Consider an algorithm that calculates a longest palindrome that is a substring of a given string \(x = x_1 \ldots x_m\).

Here, we define a string \(y = y_1 \ldots y_n\) to be a palindrome if for any \(j\) \((1 \leq j \leq n)\) \(y_j = y_{n+1-j}\).

Any string of one character is a palindrome and a string of two characters \(y_1 y_2\) is a palindrome if and only if \(y_1 = y_2\).

Answer the following questions.

(1) When \(x_i \ldots x_j\) is a palindrome, show the condition that is necessary and sufficient for \(x_{i-1} \ldots x_{j+1}\) to be a palindrome.

(2) Variable \(R(i, j)\) \((1 \leq i \leq m, 1 \leq j \leq m)\) is 1 if \(x_i \ldots x_j\) is a palindrome, otherwise 0. Show the formula for each of the blanks, \(\text{A}\), \(\text{B}\) and \(\text{C}\), in the following iterative equation. \(\delta(a, b)\) is 1 if \(a = b\), otherwise 0.

\[ R(i-1, \text{A}) = \delta(\text{B}, x_{j+1}) R(\text{C}, j) \]

(3) Show all the initial values of \(R(i, j)\) and the procedure of the iterations for calculating \(R(i, j)\) \((1 \leq i \leq m, 1 \leq j \leq m)\) by dynamic programming using the above iterative equation.

(4) Explain how to get a longest palindrome that is a substring of \(x = x_1 \ldots x_m\) using \(R(i, j)\) \((1 \leq i \leq m, 1 \leq j \leq m)\).

考虑一种算法来计算给定字符串 \(x = x_1 \ldots x_m\) 的最长回文子串。

这里，我们定义一个字符串 \(y = y_1 \ldots y_n\) 为回文串，如果对于任意 \(j\) \((1 \leq j \leq n)\)，\(y_j = y_{n+1-j}\)。

任何一个字符的字符串都是回文串，任何两个字符的字符串 \(y_1 y_2\) 是回文串当且仅当 \(y_1 = y_2\)。

回答以下问题。

(1) 当 \(x_i \ldots x_j\) 是回文串时，证明 \(x_{i-1} \ldots x_{j+1}\) 成为回文串的充要条件。

(2) 变量 \(R(i, j)\) \((1 \leq i \leq m, 1 \leq j \leq m)\) 若 \(x_i \ldots x_j\) 是回文串则为 1，否则为 0。

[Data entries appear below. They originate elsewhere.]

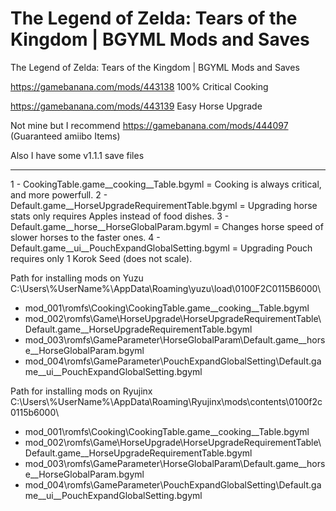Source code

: # The Legend of Zelda: Tears of the Kingdom | BGYML Mods and Saves
The Legend of Zelda: Tears of the Kingdom | BGYML Mods and Saves

https://gamebanana.com/mods/443138 100% Critical Cooking

https://gamebanana.com/mods/443139 Easy Horse Upgrade

Not mine but I recommend https://gamebanana.com/mods/444097 (Guaranteed amiibo Items)

Also I have some v1.1.1 save files 

----------------------------------------------------------------------------------------------

1 - CookingTable.game__cooking__Table.bgyml = Cooking is always critical, and more powerfull.
2 - Default.game__HorseUpgradeRequirementTable.bgyml = Upgrading horse stats only requires Apples instead of food dishes.
3 - Default.game__horse__HorseGlobalParam.bgyml = Changes horse speed of slower horses to the faster ones.
4 - Default.game__ui__PouchExpandGlobalSetting.bgyml = Upgrading Pouch requires only 1 Korok Seed (does not scale).

Path for installing mods on Yuzu
C:\Users\\%UserName%\AppData\Roaming\yuzu\load\0100F2C0115B6000\
-  mod_001\romfs\Cooking\CookingTable.game__cooking__Table.bgyml
-  mod_002\romfs\Game\HorseUpgrade\HorseUpgradeRequirementTable\Default.game__HorseUpgradeRequirementTable.bgyml
-  mod_003\romfs\GameParameter\HorseGlobalParam\Default.game__horse__HorseGlobalParam.bgyml
-  mod_004\romfs\GameParameter\PouchExpandGlobalSetting\Default.game__ui__PouchExpandGlobalSetting.bgyml

Path for installing mods on Ryujinx
C:\Users\\%UserName%\AppData\Roaming\Ryujinx\mods\contents\0100f2c0115b6000\
-  mod_001\romfs\Cooking\CookingTable.game__cooking__Table.bgyml
-  mod_002\romfs\Game\HorseUpgrade\HorseUpgradeRequirementTable\Default.game__HorseUpgradeRequirementTable.bgyml
-  mod_003\romfs\GameParameter\HorseGlobalParam\Default.game__horse__HorseGlobalParam.bgyml
-  mod_004\romfs\GameParameter\PouchExpandGlobalSetting\Default.game__ui__PouchExpandGlobalSetting.bgyml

展示以下迭代方程中每个空白的公式，\(\text{A}\), \(\text{B}\) 和 \(\text{C}\)。 \(\delta(a, b)\) 当 \(a = b\) 时为 1，否则为 0。

\[ R(i-1, \text{A}) = \delta(\text{B}, x_{j+1}) R(\text{C}, j) \]

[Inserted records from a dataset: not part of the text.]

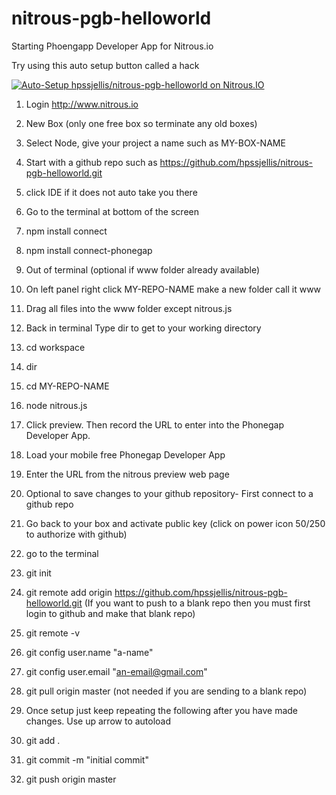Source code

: nitrous-pgb-helloworld
======================

Starting Phoengapp Developer App for Nitrous.io

Try using this auto setup button called a hack



[![Auto-Setup hpssjellis/nitrous-pgb-helloworld on Nitrous.IO](https://d3o0mnbgv6k92a.cloudfront.net/assets/hack-l-v1-3cc067e71372f6045e1949af9d96095b.png)](https://www.nitrous.io/hack_button?source=embed&runtime=nodejs&repo=hpssjellis%2Fnitrous-pgb-helloworld&file_to_open=https%3A%2F%2Fgithub.com%2Fhpssjellis%2Fnitrous-pgb-helloworld%2Fblob%2Fmaster%2Fwww%2Findex.html)




1. Login http://www.nitrous.io
 1. New Box (only one free box so terminate any old boxes)
 1. Select Node, give your project a name such as MY-BOX-NAME
 1. Start with a github repo such as https://github.com/hpssjellis/nitrous-pgb-helloworld.git
 
1. click IDE if it does not auto take you there 
 1. Go to the terminal at bottom of the screen
 1. npm install connect
 1. npm install connect-phonegap 
 
 1. Out of terminal (optional if www folder already available)
 1. On left panel right click MY-REPO-NAME make a new folder call it www
 1. Drag all files into the www folder except nitrous.js

1. Back in terminal Type dir to get to your working directory
 1. cd  workspace
 1. dir
 1. cd  MY-REPO-NAME
 1. node nitrous.js
 
1. Click preview. Then record the URL to enter into the Phonegap Developer App.
  1. Load your mobile free Phonegap Developer App
  1. Enter the URL from the nitrous preview web page

1. Optional to save changes to your github repository- First connect to a github repo
 1. Go back to your box and activate public key (click on power icon 50/250 to authorize with github)
 1. go to the terminal
 1. git init
 1. git remote add origin https://github.com/hpssjellis/nitrous-pgb-helloworld.git (If you want to push to a blank repo then you must first login to github and make that blank repo)
 1. git remote -v
 1. git config user.name "a-name"
 1. git config user.email "an-email@gmail.com"
 1. git pull origin master (not needed if you are sending to a blank repo)
 
1. Once setup just keep repeating the following after you have made changes. Use up arrow to autoload
 1. git add .
 1. git commit -m "initial commit"
 1. git push origin master




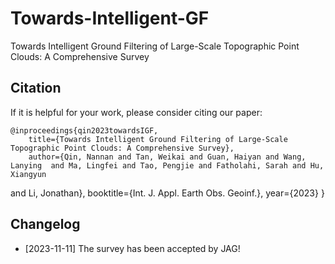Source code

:# Towards-Intelligent-GF
Towards Intelligent Ground Filtering of Large-Scale Topographic Point Clouds: A Comprehensive Survey


## Citation

If it is helpful for your work, please consider citing our paper:

    @inproceedings{qin2023towardsIGF,
        title={Towards Intelligent Ground Filtering of Large-Scale Topographic Point Clouds: A Comprehensive Survey},
        author={Qin, Nannan and Tan, Weikai and Guan, Haiyan and Wang, Lanying  and Ma, Lingfei and Tao, Pengjie and Fatholahi, Sarah and Hu, Xiangyun 
and Li, Jonathan},
        booktitle={Int. J. Appl. Earth Obs. Geoinf.},
        year={2023}
    }


## <a name="changelog"></a> Changelog
* [2023-11-11] The survey has been accepted by JAG!
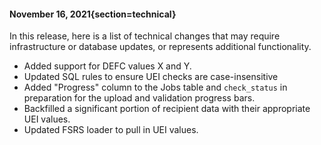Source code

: #### November 16, 2021{section=technical}

In this release, here is a list of technical changes that may require infrastructure or database updates, or represents additional functionality.

* Added support for DEFC values X and Y.
* Updated SQL rules to ensure UEI checks are case-insensitive
* Added "Progress" column to the Jobs table and `check_status` in preparation for the upload and validation progress bars.
* Backfilled a significant portion of recipient data with their appropriate UEI values. 
* Updated FSRS loader to pull in UEI values.
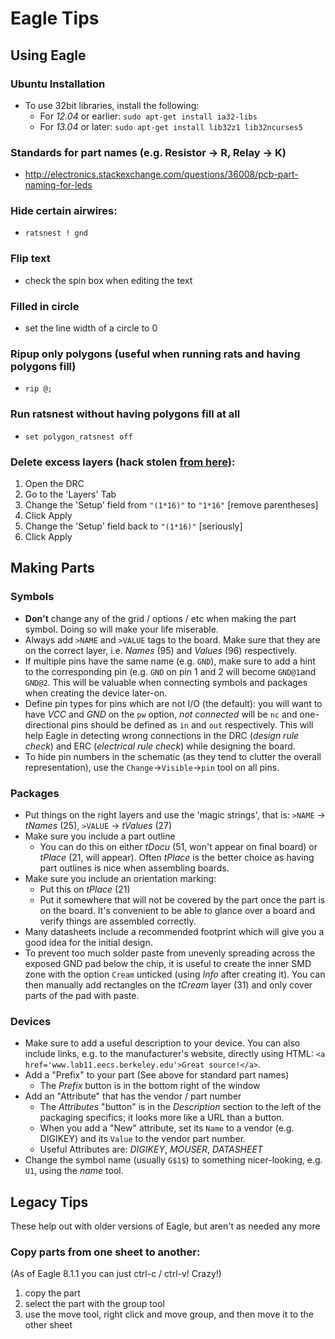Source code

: Eagle Tips
==========

## Using Eagle

### Ubuntu Installation

  - To use 32bit libraries, install the following:
    - For *12.04* or earlier: `sudo apt-get install ia32-libs`
    - For *13.04* or later: `sudo apt-get install lib32z1 lib32ncurses5`

### Standards for part names (e.g. Resistor &rarr; R, Relay &rarr; K)

  - http://electronics.stackexchange.com/questions/36008/pcb-part-naming-for-leds

### Hide certain airwires:

  - `ratsnest ! gnd`

### Flip text

  - check the spin box when editing the text

### Filled in circle

  - set the line width of a circle to 0

### Ripup only polygons (useful when running rats and having polygons fill)

  - `rip @;`

### Run ratsnest without having polygons fill at all

  - `set polygon_ratsnest off`


### Delete excess layers (hack stolen [from here](http://www.sparkfun.com/tutorials/157)):

1. Open the DRC
2. Go to the 'Layers' Tab
3. Change the 'Setup' field from `"(1*16)"` to `"1*16"` [remove parentheses]
4. Click Apply
5. Change the 'Setup' field back to `"(1*16)"` [seriously]
6. Click Apply


## Making Parts

### Symbols

 - **Don't** change any of the grid / options / etc when making the part symbol.
   Doing so will make your life miserable.
 - Always add `>NAME` and `>VALUE` tags to the board. Make sure that they are on the correct layer, i.e. *Names* (95) and *Values* (96) respectively.
 - If multiple pins have the same name (e.g. `GND`), make sure to add a hint to the corresponding pin (e.g. `GND` on pin 1 and 2 will become `GND@1`and `GND@2`. This will be valuable when connecting symbols and packages when creating the device later-on.
 - Define pin types for pins which are not I/O (the default): you will want to have *VCC* and *GND* on the `pw` option, *not connected* will be `nc` and one-directional pins should be defined as `in` and `out` respectively. This will help Eagle in detecting wrong connections in the DRC (*design rule check*) and ERC (*electrical rule check*) while designing the board.
- To hide pin numbers in the schematic (as they tend to clutter the overall representation), use the `Change`&rarr;`Visible`&rarr;`pin` tool on all pins.

### Packages

 - Put things on the right layers and use the 'magic strings', that is:
   `>NAME` → *tNames* (25), `>VALUE` → *tValues* (27)
 - Make sure you include a part outline
   - You can do this on either *tDocu* (51, won't appear on final board) or
     *tPlace* (21, will appear). Often *tPlace* is the better choice as having
     part outlines is nice when assembling boards.
 - Make sure you include an orientation marking:
   - Put this on *tPlace* (21)
   - Put it somewhere that will not be covered by the part once the part is
     on the board. It's convenient to be able to glance over a board and
     verify things are assembled correctly.
 - Many datasheets include a recommended footprint which will give you a good idea for the initial design.
 - To prevent too much solder paste from unevenly spreading across the exposed GND pad below the chip, it is useful to create the inner SMD zone with the option `Cream` unticked (using _Info_ after creating it). You can then manually add rectangles on the *tCream* layer (31) and only cover parts of the pad with paste.

### Devices

 - Make sure to add a useful description to your device. You can also include links, e.g. to the manufacturer's website, directly using HTML: `<a href='www.lab11.eecs.berkeley.edu'>Great source!</a>`.
 - Add a "Prefix" to your part (See above for standard part names)
   - The _Prefix_ button is in the bottom right of the window
 - Add an "Attribute" that has the vendor / part number
   - The _Attributes_ "button" is in the _Description_ section to the left of the packaging specifics; it
     looks more like a URL than a button.
   - When you add a "New" attribute, set its `Name` to a vendor (e.g.
     DIGIKEY) and its `Value` to the vendor part number.
   - Useful Attributes are: _DIGIKEY_, _MOUSER_, _DATASHEET_
 - Change the symbol name (usually `G$1$`) to something nicer-looking, e.g. `U1`, using the *name* tool.

## Legacy Tips

These help out with older versions of Eagle, but aren't as needed any more

### Copy parts from one sheet to another:

(As of Eagle 8.1.1 you can just ctrl-c / ctrl-v! Crazy!)

1. copy the part
2. select the part with the group tool
3. use the move tool, right click and move group, and then move it to the other sheet
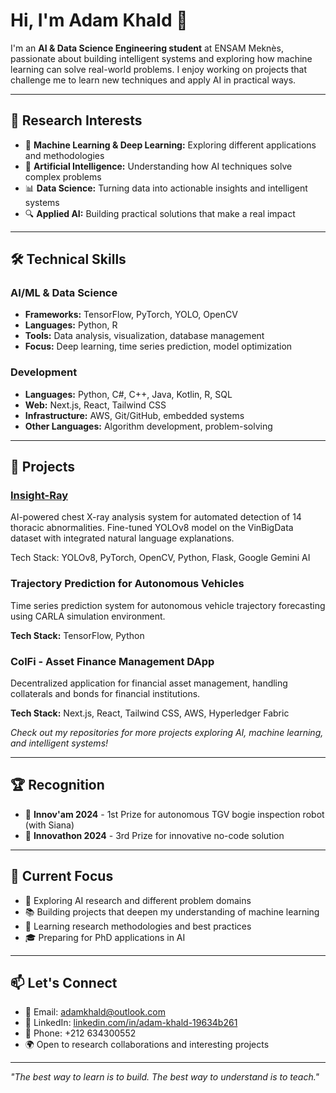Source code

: # Hi, I'm Adam Khald 👋

I'm an **AI & Data Science Engineering student** at ENSAM Meknès, passionate about building intelligent systems and exploring how machine learning can solve real-world problems. I enjoy working on projects that challenge me to learn new techniques and apply AI in practical ways.

---

## 🔬 Research Interests

- 🧠 **Machine Learning & Deep Learning:** Exploring different applications and methodologies
- 🤖 **Artificial Intelligence:** Understanding how AI techniques solve complex problems
- 📊 **Data Science:** Turning data into actionable insights and intelligent systems
- 🔍 **Applied AI:** Building practical solutions that make a real impact

---

## 🛠️ Technical Skills

### AI/ML & Data Science
- **Frameworks:** TensorFlow, PyTorch, YOLO, OpenCV
- **Languages:** Python, R
- **Tools:** Data analysis, visualization, database management
- **Focus:** Deep learning, time series prediction, model optimization

### Development
- **Languages:** Python, C#, C++, Java, Kotlin, R, SQL
- **Web:** Next.js, React, Tailwind CSS
- **Infrastructure:** AWS, Git/GitHub, embedded systems
- **Other Languages:** Algorithm development, problem-solving

---

## 🚀 Projects

### [Insight-Ray](https://github.com/Adamkhald/InsightRay)
AI-powered chest X-ray analysis system for automated detection of 14 thoracic abnormalities. Fine-tuned YOLOv8 model on the VinBigData dataset with integrated natural language explanations.

Tech Stack: YOLOv8, PyTorch, OpenCV, Python, Flask, Google Gemini AI

### Trajectory Prediction for Autonomous Vehicles
Time series prediction system for autonomous vehicle trajectory forecasting using CARLA simulation environment.

**Tech Stack:** TensorFlow, Python

### ColFi - Asset Finance Management DApp
Decentralized application for financial asset management, handling collaterals and bonds for financial institutions.

**Tech Stack:** Next.js, React, Tailwind CSS, AWS, Hyperledger Fabric

*Check out my repositories for more projects exploring AI, machine learning, and intelligent systems!*

---

## 🏆 Recognition

- 🥇 **Innov'am 2024** - 1st Prize for autonomous TGV bogie inspection robot (with Siana)
- 🥉 **Innovathon 2024** - 3rd Prize for innovative no-code solution

---

## 🎯 Current Focus

- 🔭 Exploring AI research and different problem domains
- 📚 Building projects that deepen my understanding of machine learning
- 🌱 Learning research methodologies and best practices
- 🎓 Preparing for PhD applications in AI

---

## 📫 Let's Connect

- 📧 Email: adamkhald@outlook.com
- 💼 LinkedIn: [linkedin.com/in/adam-khald-19634b261](https://www.linkedin.com/in/adam-khald-19634b261/)
- 📱 Phone: +212 634300552
- 🌍 Open to research collaborations and interesting projects

---

*"The best way to learn is to build. The best way to understand is to teach."*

(3) 通过使用上述迭代方程，展示所有 \(R(i, j)\) 的初始值和通过动态规划计算 \(R(i, j)\) \((1 \leq i \leq m, 1 \leq j \leq m)\) 的迭代过程。

(4) 解释如何使用 \(R(i, j)\) \((1 \leq i \leq m, 1 \leq j \leq m)\) 获取 \(x = x_1 \ldots x_m\) 的最长回文子串。

Kai

(1)

To determine when \(x_{i-1} \ldots x_{j+1}\) is a palindrome, we consider the following:

Necessary and Sufficient Condition: If \(x_i \ldots x_j\) is a palindrome, then \(x_{i-1} \ldots x_{j+1}\) is also a palindrome if and only if \(x_{i-1} = x_{j+1}\). This means that if we extend a known palindrome by adding the same character at both ends, the resulting string will also be a palindrome.

(2)

Given the condition above, the iterative formula for \(R(i, j)\) can be defined as follows:

\[ R(i-1, j+1) = \delta(x_{i-1}, x_{j+1}) R(i, j) \]

Here, the blanks can be filled as follows:

\(\text{A} = j + 1\)
\(\text{B} = x_{i-1}\)
\(\text{C} = i\)

Thus, the formula becomes:

\[ R(i-1, j+1) = \delta(x_{i-1}, x_{j+1}) R(i, j) \]

Where \(\delta(a, b)\) is a function that returns 1 if \(a = b\) and 0 otherwise.

(3)

Initial Values of \(R(i, j)\)

For all single character substrings, \(R(i, i) = 1\) because every single character is a palindrome.
For two-character substrings, \(R(i, i+1) = 1\) if \(x_i = x_{i+1}\), otherwise \(R(i, i+1) = 0\).

Iteration Procedure

For substrings of length 3 and greater, we compute \(R(i, j)\) using the formula:

\[ R(i, j) = \delta(x_i, x_j) R(i+1, j-1) \]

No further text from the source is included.